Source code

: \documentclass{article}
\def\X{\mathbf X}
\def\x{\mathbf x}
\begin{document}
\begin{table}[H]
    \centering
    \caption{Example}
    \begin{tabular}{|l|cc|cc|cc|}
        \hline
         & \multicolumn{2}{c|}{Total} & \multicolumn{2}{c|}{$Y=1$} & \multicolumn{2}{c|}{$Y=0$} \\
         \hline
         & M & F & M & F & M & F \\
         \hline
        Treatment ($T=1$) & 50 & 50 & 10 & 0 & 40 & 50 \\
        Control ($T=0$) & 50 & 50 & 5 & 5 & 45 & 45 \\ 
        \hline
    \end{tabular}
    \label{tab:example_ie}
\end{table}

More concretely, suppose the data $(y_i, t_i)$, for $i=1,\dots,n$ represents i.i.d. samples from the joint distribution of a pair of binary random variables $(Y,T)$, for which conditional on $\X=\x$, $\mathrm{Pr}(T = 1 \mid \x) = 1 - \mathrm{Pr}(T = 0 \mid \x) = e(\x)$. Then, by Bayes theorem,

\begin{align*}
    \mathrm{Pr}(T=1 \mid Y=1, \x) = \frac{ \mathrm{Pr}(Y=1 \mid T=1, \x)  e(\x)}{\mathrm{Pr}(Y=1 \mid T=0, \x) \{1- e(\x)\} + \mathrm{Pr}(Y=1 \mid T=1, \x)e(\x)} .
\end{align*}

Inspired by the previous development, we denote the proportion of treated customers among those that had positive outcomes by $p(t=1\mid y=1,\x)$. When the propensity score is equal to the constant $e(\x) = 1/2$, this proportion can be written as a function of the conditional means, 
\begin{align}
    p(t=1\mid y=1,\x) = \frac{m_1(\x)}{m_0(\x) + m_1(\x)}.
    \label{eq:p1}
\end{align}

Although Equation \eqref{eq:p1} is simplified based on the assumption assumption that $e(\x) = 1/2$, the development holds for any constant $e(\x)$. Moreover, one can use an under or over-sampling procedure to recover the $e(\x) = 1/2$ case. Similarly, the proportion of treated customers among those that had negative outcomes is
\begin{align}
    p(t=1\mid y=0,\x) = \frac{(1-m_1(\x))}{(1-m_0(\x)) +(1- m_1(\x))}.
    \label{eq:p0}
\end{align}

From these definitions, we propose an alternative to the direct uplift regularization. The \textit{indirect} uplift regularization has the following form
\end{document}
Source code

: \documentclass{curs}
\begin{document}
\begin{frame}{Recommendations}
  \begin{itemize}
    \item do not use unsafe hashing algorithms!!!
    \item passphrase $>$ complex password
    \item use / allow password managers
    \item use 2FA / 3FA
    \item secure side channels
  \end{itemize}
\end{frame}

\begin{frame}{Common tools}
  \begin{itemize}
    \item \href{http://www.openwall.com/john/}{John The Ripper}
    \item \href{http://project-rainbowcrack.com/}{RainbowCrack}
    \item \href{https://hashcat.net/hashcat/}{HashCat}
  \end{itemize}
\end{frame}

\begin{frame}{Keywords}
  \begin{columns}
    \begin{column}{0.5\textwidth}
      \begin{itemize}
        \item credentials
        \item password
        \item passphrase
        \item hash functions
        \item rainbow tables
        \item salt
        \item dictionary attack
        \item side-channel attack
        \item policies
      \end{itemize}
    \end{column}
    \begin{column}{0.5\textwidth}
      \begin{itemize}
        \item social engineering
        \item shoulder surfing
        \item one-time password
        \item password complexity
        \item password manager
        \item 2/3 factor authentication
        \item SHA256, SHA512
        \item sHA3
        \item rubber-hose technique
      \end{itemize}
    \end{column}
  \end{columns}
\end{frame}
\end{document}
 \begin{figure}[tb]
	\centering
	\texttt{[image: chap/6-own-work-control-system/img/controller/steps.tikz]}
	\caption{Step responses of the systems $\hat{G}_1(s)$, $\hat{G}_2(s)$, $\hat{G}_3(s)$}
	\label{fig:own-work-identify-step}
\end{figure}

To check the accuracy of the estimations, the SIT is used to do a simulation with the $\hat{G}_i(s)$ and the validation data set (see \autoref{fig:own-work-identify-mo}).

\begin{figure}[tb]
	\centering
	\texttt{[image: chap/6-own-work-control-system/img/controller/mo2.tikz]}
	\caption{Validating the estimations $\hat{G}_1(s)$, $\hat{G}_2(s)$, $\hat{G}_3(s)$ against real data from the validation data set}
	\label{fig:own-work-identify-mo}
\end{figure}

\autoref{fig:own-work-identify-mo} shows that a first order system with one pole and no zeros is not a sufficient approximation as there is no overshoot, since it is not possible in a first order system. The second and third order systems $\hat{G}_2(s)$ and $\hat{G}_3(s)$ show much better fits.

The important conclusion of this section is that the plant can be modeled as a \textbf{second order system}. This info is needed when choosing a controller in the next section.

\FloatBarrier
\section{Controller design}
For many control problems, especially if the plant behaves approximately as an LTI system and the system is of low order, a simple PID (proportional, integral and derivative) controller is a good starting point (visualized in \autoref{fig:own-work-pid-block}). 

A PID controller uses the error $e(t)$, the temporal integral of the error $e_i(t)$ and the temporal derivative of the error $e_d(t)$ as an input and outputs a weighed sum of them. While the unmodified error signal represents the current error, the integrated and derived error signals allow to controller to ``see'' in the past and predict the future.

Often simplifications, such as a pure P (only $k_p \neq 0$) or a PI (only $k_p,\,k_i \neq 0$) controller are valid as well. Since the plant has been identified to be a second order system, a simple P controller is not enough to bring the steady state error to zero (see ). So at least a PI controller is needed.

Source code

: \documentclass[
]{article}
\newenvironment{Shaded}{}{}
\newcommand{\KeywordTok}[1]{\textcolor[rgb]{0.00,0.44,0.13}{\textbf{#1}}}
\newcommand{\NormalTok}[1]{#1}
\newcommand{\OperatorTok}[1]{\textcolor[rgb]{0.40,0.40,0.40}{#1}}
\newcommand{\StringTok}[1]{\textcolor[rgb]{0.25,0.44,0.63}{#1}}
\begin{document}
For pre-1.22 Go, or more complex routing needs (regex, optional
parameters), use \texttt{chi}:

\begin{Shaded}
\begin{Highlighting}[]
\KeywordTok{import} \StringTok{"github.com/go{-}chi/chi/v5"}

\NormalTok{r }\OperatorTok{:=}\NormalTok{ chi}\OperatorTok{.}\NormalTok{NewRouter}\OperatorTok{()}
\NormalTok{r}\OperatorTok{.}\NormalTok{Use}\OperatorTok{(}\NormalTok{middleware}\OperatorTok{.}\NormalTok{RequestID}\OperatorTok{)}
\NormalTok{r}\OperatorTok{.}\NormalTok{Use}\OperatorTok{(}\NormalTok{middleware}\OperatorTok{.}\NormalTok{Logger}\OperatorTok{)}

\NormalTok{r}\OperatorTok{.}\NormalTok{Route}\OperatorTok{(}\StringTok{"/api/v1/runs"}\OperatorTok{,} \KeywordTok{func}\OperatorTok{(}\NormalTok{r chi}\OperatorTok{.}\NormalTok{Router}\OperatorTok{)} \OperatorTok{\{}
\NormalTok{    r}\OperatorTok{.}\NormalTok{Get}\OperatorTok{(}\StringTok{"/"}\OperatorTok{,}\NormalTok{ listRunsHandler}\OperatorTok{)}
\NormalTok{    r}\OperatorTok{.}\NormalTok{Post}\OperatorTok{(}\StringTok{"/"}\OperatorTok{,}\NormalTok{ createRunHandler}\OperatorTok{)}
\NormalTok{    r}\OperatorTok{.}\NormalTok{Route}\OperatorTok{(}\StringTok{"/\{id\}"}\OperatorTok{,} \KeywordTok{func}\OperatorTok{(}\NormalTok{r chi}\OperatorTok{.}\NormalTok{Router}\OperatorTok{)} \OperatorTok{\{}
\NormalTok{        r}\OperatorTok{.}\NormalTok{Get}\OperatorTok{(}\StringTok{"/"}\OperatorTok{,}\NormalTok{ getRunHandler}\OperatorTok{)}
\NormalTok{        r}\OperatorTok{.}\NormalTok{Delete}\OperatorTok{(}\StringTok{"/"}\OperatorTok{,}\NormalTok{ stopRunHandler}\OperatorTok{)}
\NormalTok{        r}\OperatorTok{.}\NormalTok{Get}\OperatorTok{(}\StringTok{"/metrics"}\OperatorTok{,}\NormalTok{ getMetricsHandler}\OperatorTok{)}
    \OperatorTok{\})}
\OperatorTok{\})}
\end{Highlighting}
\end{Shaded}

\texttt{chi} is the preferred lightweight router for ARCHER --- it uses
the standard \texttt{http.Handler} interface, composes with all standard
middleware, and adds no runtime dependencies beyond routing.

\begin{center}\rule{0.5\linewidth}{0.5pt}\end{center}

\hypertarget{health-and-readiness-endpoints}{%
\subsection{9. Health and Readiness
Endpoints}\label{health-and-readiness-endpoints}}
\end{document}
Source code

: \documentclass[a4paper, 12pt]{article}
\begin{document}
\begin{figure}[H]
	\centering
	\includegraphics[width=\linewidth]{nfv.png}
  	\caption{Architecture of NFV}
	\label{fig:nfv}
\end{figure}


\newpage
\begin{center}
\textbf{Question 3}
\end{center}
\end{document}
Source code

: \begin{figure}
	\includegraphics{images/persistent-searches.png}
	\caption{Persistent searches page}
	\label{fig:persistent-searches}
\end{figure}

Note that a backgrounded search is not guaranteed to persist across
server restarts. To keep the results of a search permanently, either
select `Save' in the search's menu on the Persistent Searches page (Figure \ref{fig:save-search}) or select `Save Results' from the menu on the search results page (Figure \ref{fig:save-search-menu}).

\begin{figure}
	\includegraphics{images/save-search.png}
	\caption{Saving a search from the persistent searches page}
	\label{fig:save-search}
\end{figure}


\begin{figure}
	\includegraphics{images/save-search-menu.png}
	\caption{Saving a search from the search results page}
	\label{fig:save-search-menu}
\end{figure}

════

**YOUR GOAL**
Your answer should be every line from the material above in which the word "that" appears.

**SOLUTION BELOW**
Inspired by the previous development, we denote the proportion of treated customers among those that had positive outcomes by $p(t=1\mid y=1,\x)$. When the propensity score is equal to the constant $e(\x) = 1/2$, this proportion can be written as a function of the conditional means, 
Although Equation \eqref{eq:p1} is simplified based on the assumption assumption that $e(\x) = 1/2$, the development holds for any constant $e(\x)$. Moreover, one can use an under or over-sampling procedure to recover the $e(\x) = 1/2$ case. Similarly, the proportion of treated customers among those that had negative outcomes is
\autoref{fig:own-work-identify-mo} shows that a first order system with one pole and no zeros is not a sufficient approximation as there is no overshoot, since it is not possible in a first order system. The second and third order systems $\hat{G}_2(s)$ and $\hat{G}_3(s)$ show much better fits.
The important conclusion of this section is that the plant can be modeled as a \textbf{second order system}. This info is needed when choosing a controller in the next section.
Note that a backgrounded search is not guaranteed to persist across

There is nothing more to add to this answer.